Toward this end, Cardona et al. developed a method to test whether a highly reproducible and accurate LAV could be obtained on more commonly-performed non-contrast coronary artery calcium (CAC) scans. Their study is particularly clinically relevant since CAC scans are widely available, have a well-established operator-independent protocol, do not require contrast media, and are acquired with radiation doses significantly lower than CCTA.
Cardona et al. in their recent publication [16] provide a valuable contribution by measuring LAV using the standard CAC protocol, and proving that it is feasible and highly accurate compared with the reference standard of CCTA. They overcame certain technical limitations that are attributed to non-contrast CT studies, including not having to modify the standard acquisition protocol, and developing a method to use the mitral valve plane as a landmark in a multiplanar reformatting approach. This new method reduced an important source of variability and low reproducibility, and provided excellent interobserver and intra-observer reproducibility. The authors identified several additional technical characteristics of the non-contrast gated CT scan and of the LA anatomy that allows this approach to be feasible. These included the fact that both CAC scan and CCTA are ECG-gated, that the LA is surrounded by easily identifiable structures on non-contrast CT images, the lower density of the interatrial septum, and that the mitral annulus has specific and easily identifiable landmarks (fat in the auriculo-ventricular groove, the circumflex artery and the coronary sinus).

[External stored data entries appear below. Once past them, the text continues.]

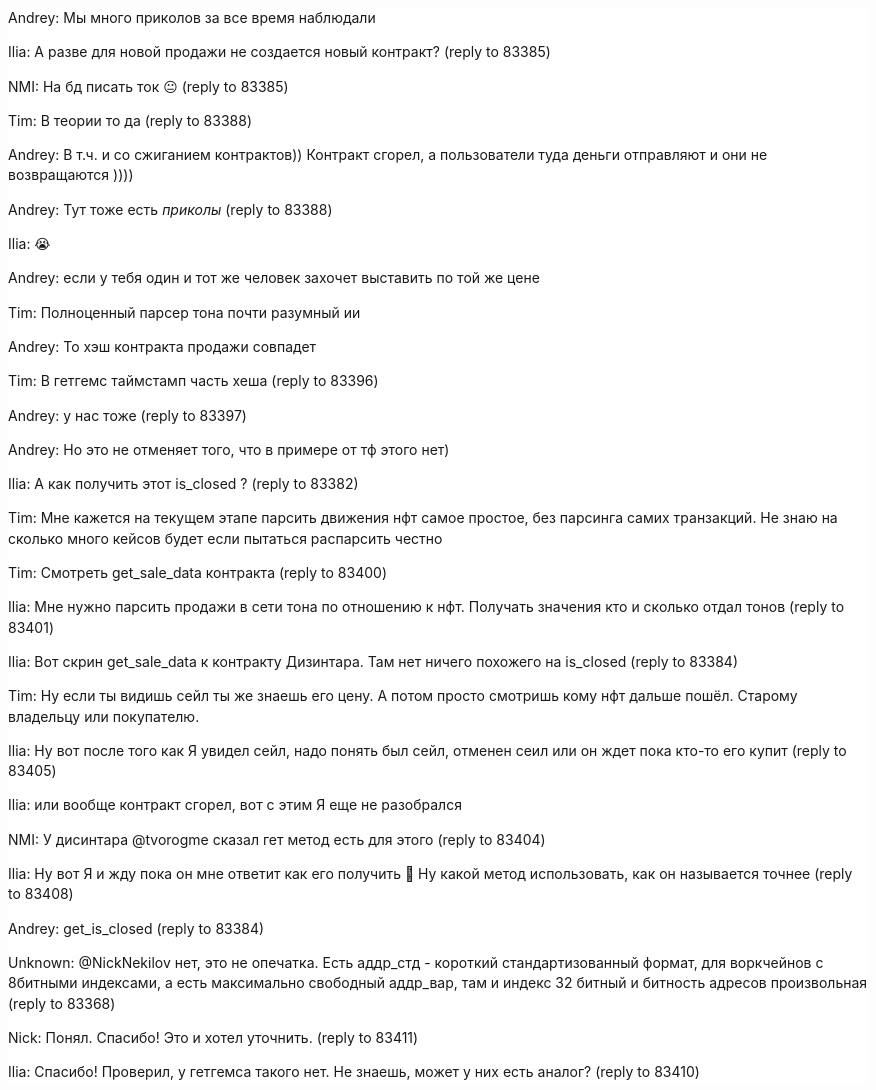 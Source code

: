 Andrey: Мы много приколов за все время наблюдали

Ilia: А разве для новой продажи не создается новый контракт? (reply to 83385)

NMI: На бд писать ток 😐 (reply to 83385)

Tim: В теории то да (reply to 83388)

Andrey: В т.ч. и со сжиганием контрактов)) Контракт сгорел, а пользователи туда деньги отправляют и они не возвращаются ))))

Andrey: Тут тоже есть *приколы* (reply to 83388)

Ilia: 😭

Andrey: если у тебя один и тот же человек захочет выставить по той же цене

Tim: Полноценный парсер тона почти разумный ии

Andrey: То хэш контракта продажи совпадет

Tim: В гетгемс таймстамп часть хеша (reply to 83396)

Andrey: у нас тоже (reply to 83397)

Andrey: Но это не отменяет того, что в примере от тф этого нет)

Ilia: А как получить этот is_closed ? (reply to 83382)

Tim: Мне кажется на текущем этапе парсить движения нфт самое простое, без парсинга самих транзакций. Не знаю на сколько много кейсов будет если пытаться распарсить честно

Tim: Смотреть get_sale_data контракта (reply to 83400)

Ilia: Мне нужно парсить продажи в сети тона по отношению к нфт. Получать значения кто и сколько отдал тонов (reply to 83401)

Ilia: Вот скрин get_sale_data к контракту Дизинтара. Там нет ничего похожего на is_closed (reply to 83384)

Tim: Ну если ты видишь сейл ты же знаешь его цену. А потом просто смотришь кому нфт дальше пошёл. Старому владельцу или покупателю.

Ilia: Ну вот после того как Я увидел сейл, надо понять был сейл, отменен сеил или он ждет пока кто-то его купит (reply to 83405)

Ilia: или вообще контракт сгорел, вот с этим Я еще не разобрался

NMI: У дисинтара @tvorogme сказал гет метод есть для этого (reply to 83404)

Ilia: Ну вот Я и жду пока он мне ответит как его получить 🥺 Ну какой метод использовать, как он называется точнее (reply to 83408)

Andrey: get_is_closed (reply to 83384)

Unknown: @NickNekilov нет, это не опечатка. Есть аддр_стд - короткий стандартизованный формат, для воркчейнов с 8битными индексами, а есть максимально свободный аддр_вар, там и индекс 32 битный и битность адресов произвольная (reply to 83368)

Nick: Понял. Спасибо! Это и хотел уточнить. (reply to 83411)

Ilia: Спасибо!   Проверил, у гетгемса такого нет. Не знаешь, может у них есть аналог? (reply to 83410)
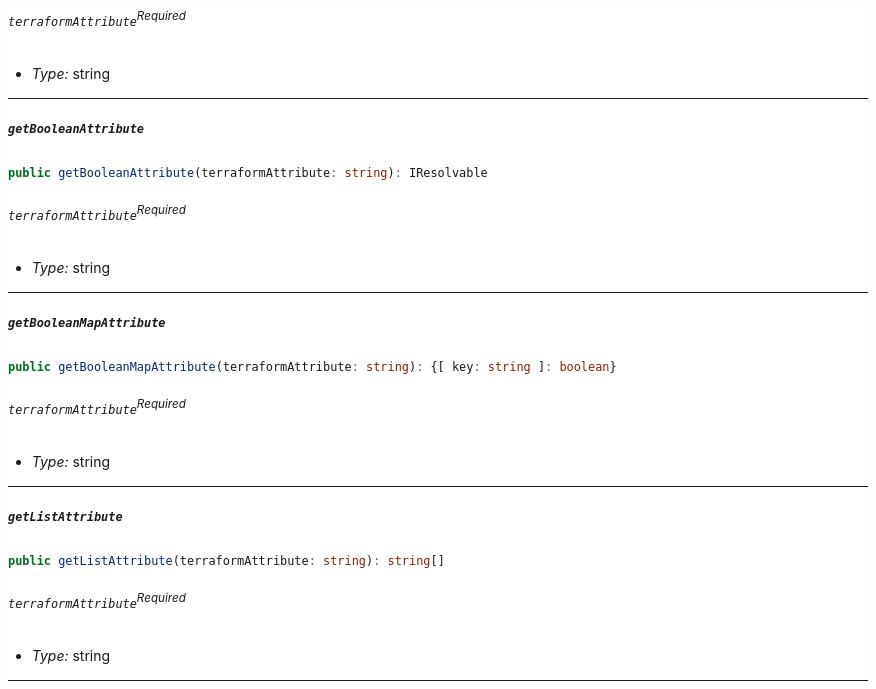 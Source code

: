###### `terraformAttribute`<sup>Required</sup> <a name="terraformAttribute" id="@cdktf/provider-cloudflare.zeroTrustDevicePostureRule.ZeroTrustDevicePostureRule.getAnyMapAttribute.parameter.terraformAttribute"></a>

- *Type:* string

---

##### `getBooleanAttribute` <a name="getBooleanAttribute" id="@cdktf/provider-cloudflare.zeroTrustDevicePostureRule.ZeroTrustDevicePostureRule.getBooleanAttribute"></a>

```typescript
public getBooleanAttribute(terraformAttribute: string): IResolvable
```

###### `terraformAttribute`<sup>Required</sup> <a name="terraformAttribute" id="@cdktf/provider-cloudflare.zeroTrustDevicePostureRule.ZeroTrustDevicePostureRule.getBooleanAttribute.parameter.terraformAttribute"></a>

- *Type:* string

---

##### `getBooleanMapAttribute` <a name="getBooleanMapAttribute" id="@cdktf/provider-cloudflare.zeroTrustDevicePostureRule.ZeroTrustDevicePostureRule.getBooleanMapAttribute"></a>

```typescript
public getBooleanMapAttribute(terraformAttribute: string): {[ key: string ]: boolean}
```

###### `terraformAttribute`<sup>Required</sup> <a name="terraformAttribute" id="@cdktf/provider-cloudflare.zeroTrustDevicePostureRule.ZeroTrustDevicePostureRule.getBooleanMapAttribute.parameter.terraformAttribute"></a>

- *Type:* string

---

##### `getListAttribute` <a name="getListAttribute" id="@cdktf/provider-cloudflare.zeroTrustDevicePostureRule.ZeroTrustDevicePostureRule.getListAttribute"></a>

```typescript
public getListAttribute(terraformAttribute: string): string[]
```

###### `terraformAttribute`<sup>Required</sup> <a name="terraformAttribute" id="@cdktf/provider-cloudflare.zeroTrustDevicePostureRule.ZeroTrustDevicePostureRule.getListAttribute.parameter.terraformAttribute"></a>

- *Type:* string

--- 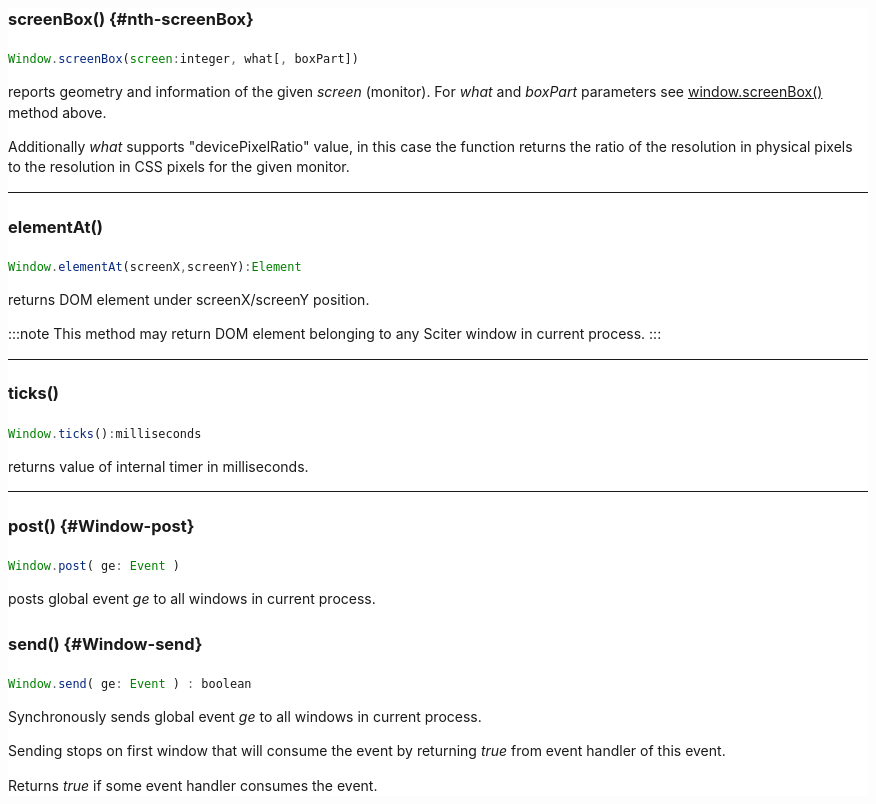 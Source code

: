 ### screenBox() {#nth-screenBox}

```js
Window.screenBox(screen:integer, what[, boxPart])
```

reports geometry and information of the given _screen_ (monitor). For _what_ and _boxPart_ parameters see [window.screenBox()](#screenbox) method above.

Additionally _what_ supports "devicePixelRatio" value, in this case the function returns the ratio of the resolution in physical pixels to the resolution in CSS pixels for the given monitor.

---

### elementAt()

```js
Window.elementAt(screenX,screenY):Element
```
  
returns DOM element under screenX/screenY position. 

:::note
This method may return DOM element belonging to any Sciter window in current process. 
:::

---

### ticks()

```js
Window.ticks():milliseconds
```

returns value of internal timer in milliseconds. 

---

### post() {#Window-post}

```js
Window.post( ge: Event )
```

posts global event *ge* to all windows in current process.

### send() {#Window-send}

```js
Window.send( ge: Event ) : boolean
```

Synchronously sends global event *ge* to all windows in current process.

Sending stops on first window that will consume the event by returning _true_ from event handler of this event.

Returns _true_ if some event handler consumes the event.
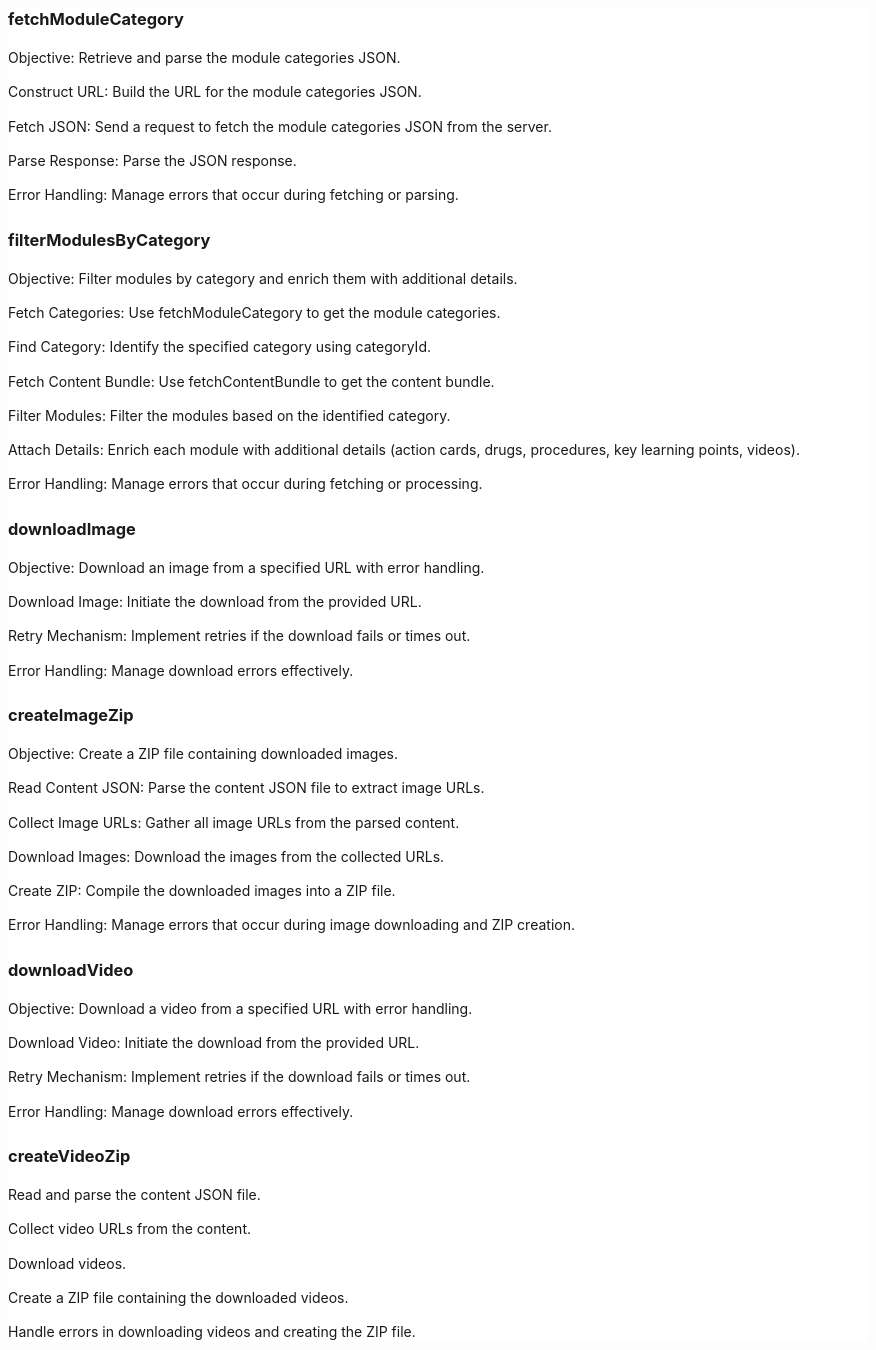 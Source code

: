 ### fetchModuleCategory

Objective: Retrieve and parse the module categories JSON.

Construct URL: Build the URL for the module categories JSON.

Fetch JSON: Send a request to fetch the module categories JSON from the server.

Parse Response: Parse the JSON response.

Error Handling: Manage errors that occur during fetching or parsing.

### filterModulesByCategory

Objective: Filter modules by category and enrich them with additional details.

Fetch Categories: Use fetchModuleCategory to get the module categories.

Find Category: Identify the specified category using categoryId.

Fetch Content Bundle: Use fetchContentBundle to get the content bundle.

Filter Modules: Filter the modules based on the identified category.

Attach Details: Enrich each module with additional details (action cards, drugs, procedures, key learning points, videos).

Error Handling: Manage errors that occur during fetching or processing.

### downloadImage

Objective: Download an image from a specified URL with error handling.

Download Image: Initiate the download from the provided URL.

Retry Mechanism: Implement retries if the download fails or times out.

Error Handling: Manage download errors effectively.

### createImageZip

Objective: Create a ZIP file containing downloaded images.

Read Content JSON: Parse the content JSON file to extract image URLs.

Collect Image URLs: Gather all image URLs from the parsed content.

Download Images: Download the images from the collected URLs.

Create ZIP: Compile the downloaded images into a ZIP file.

Error Handling: Manage errors that occur during image downloading and ZIP creation.

### downloadVideo

Objective: Download a video from a specified URL with error handling.

Download Video: Initiate the download from the provided URL.

Retry Mechanism: Implement retries if the download fails or times out.

Error Handling: Manage download errors effectively.

### createVideoZip

Read and parse the content JSON file.

Collect video URLs from the content.

Download videos.

Create a ZIP file containing the downloaded videos.

Handle errors in downloading videos and creating the ZIP file.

There is a difference between LAV from CAC scan and from the reference standard on CCTA, due to technical reasons such the potential inclusion of part of the esophageal wall, the overestimation related to the thicker slices of the CAC scans, and the decreased endocardial border definition of the non-contrast enhanced study. Even though these differences were statistically significant, they had little clinical relevance since they only represent 4% of the average measured LA volume.
Normal reference values will need to be established for this approach in an asymptomatic population since the reported values are measured at end-systole and not in mid-diastole as for CAC scans. Likewise, the technique will require validation in symptomatic individuals with pathologic states (Table 1), and in long-term follow-up cohorts to validate its predictive strength.
Cardona et al. have advanced the field by proving that standard CAC scans can be used to quantify LAV. This tool allows the benefit of LAV measurements to be applied to routine CAC scans, and should help to improve cardiovascular risk prediction in asymptomatic populations mainly for those subjects with new-onset AFib [17]. It is likely that using this method will reclassify the cardiovascular risk of an individual, above and beyond the metric of the CAC score and in addition to conventional risk stratification scales.
Conflict of interest
The author declare that there is no conflict of interest.
Acknowledgments
Acknowledgements
I want to thank Dr. Victor A. Ferrari for his kind assistance in proof reading the article.
Funding
This research did not receive any specific grant from funding agencies in the public, commercial, or not-for-profit sectors.